## Exercise instructions:
Find how many lines in the data below mention "calibrated". Give the number only.

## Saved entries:

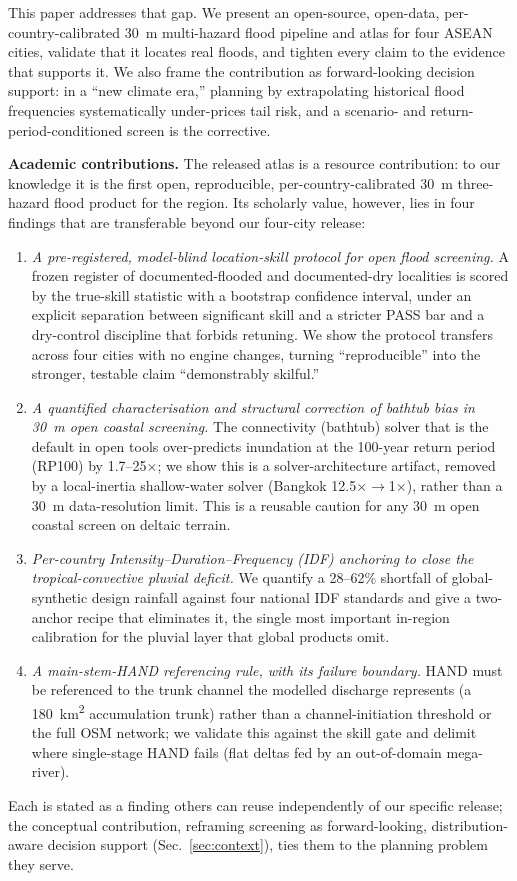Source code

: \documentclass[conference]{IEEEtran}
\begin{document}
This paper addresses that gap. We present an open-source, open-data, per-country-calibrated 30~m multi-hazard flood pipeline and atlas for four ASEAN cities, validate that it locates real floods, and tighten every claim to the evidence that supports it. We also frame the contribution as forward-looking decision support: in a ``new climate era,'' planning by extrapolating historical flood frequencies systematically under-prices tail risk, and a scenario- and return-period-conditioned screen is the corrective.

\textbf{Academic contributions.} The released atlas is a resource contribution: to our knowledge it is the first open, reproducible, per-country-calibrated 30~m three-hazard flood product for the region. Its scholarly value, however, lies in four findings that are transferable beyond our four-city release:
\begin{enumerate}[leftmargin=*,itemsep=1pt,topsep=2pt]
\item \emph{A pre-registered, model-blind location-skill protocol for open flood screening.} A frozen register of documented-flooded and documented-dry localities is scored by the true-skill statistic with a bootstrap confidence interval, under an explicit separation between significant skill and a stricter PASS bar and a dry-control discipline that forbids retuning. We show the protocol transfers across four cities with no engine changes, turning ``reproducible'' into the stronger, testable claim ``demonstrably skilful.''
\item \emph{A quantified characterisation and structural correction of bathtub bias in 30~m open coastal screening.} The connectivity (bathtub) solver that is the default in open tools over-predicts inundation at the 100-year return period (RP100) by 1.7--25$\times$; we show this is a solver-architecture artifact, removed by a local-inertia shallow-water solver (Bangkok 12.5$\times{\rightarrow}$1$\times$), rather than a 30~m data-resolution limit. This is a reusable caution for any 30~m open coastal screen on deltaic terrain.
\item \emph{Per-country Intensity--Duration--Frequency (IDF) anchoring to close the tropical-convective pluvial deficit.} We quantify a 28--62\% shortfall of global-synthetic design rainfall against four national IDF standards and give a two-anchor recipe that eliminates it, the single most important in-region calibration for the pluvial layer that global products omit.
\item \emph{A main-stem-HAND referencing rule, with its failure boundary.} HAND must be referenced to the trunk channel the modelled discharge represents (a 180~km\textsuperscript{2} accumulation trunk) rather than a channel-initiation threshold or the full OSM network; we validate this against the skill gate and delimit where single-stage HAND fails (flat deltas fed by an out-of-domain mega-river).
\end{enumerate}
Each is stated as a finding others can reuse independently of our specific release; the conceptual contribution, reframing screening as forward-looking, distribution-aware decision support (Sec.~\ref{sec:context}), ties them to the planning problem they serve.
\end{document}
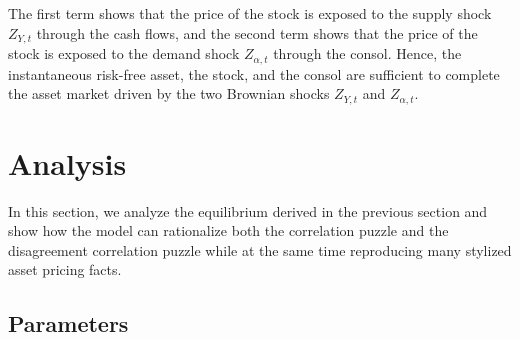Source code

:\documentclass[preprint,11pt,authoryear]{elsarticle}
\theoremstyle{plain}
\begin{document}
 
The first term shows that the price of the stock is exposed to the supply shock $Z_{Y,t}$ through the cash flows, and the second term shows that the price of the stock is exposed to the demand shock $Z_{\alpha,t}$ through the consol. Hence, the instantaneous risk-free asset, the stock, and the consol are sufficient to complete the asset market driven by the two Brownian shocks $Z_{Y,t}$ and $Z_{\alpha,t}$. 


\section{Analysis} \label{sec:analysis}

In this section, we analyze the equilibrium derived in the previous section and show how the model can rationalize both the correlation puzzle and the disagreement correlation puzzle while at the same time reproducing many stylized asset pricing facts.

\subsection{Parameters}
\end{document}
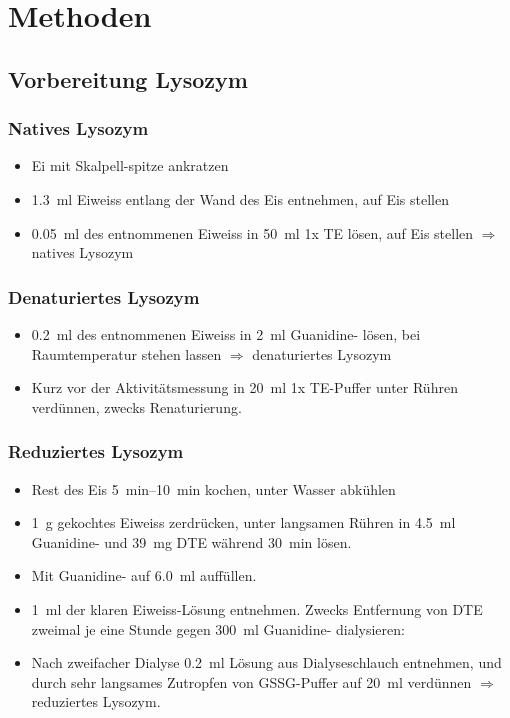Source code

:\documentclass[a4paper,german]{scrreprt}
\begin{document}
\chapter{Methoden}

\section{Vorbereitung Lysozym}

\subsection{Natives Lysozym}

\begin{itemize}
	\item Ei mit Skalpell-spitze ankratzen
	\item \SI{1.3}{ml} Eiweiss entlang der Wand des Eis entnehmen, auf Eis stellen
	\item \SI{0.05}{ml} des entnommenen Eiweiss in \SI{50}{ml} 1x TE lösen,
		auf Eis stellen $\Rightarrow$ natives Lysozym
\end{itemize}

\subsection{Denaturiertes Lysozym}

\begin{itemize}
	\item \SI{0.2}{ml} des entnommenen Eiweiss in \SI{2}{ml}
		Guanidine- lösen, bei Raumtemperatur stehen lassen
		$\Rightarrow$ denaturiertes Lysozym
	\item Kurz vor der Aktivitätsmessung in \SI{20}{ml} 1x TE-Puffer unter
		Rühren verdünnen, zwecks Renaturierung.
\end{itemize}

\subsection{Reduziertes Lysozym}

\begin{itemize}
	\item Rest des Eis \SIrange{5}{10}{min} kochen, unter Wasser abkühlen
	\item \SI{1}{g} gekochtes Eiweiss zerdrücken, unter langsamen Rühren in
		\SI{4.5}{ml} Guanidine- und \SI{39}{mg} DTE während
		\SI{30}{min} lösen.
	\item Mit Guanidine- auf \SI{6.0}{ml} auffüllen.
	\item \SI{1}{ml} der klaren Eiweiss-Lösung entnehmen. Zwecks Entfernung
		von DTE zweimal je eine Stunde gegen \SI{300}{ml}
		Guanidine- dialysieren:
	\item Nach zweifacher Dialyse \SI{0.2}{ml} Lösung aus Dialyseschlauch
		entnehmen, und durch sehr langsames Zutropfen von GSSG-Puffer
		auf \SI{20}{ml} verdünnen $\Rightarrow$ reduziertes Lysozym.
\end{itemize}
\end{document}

## Output below:
2